Look through the records below for the line with "<td>💰 <b>Invoice</b></td>" and the line with "<td>⚠️ <b>Fraud Risk</b></td>", then return those lines and all lines between, exactly.

(Data items)
=====
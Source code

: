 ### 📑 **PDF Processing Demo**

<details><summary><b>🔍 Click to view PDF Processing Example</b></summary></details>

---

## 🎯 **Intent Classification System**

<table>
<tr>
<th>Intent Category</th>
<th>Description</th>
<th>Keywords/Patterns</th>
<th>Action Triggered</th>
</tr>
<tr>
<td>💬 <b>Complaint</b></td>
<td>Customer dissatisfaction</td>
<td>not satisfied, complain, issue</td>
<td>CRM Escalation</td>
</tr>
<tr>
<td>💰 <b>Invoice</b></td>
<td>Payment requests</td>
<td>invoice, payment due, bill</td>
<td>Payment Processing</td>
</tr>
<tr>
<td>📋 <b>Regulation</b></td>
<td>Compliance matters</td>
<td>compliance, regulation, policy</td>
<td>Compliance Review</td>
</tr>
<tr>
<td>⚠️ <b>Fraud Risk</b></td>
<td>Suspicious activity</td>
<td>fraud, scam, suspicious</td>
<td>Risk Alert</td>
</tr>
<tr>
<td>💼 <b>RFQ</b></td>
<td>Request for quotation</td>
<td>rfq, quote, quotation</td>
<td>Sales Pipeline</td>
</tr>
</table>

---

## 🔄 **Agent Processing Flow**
=====
→ YOUR SOLUTION:
<td>💰 <b>Invoice</b></td>
<td>Payment requests</td>
<td>invoice, payment due, bill</td>
<td>Payment Processing</td>
</tr>
<tr>
<td>📋 <b>Regulation</b></td>
<td>Compliance matters</td>
<td>compliance, regulation, policy</td>
<td>Compliance Review</td>
</tr>
<tr>
<td>⚠️ <b>Fraud Risk</b></td>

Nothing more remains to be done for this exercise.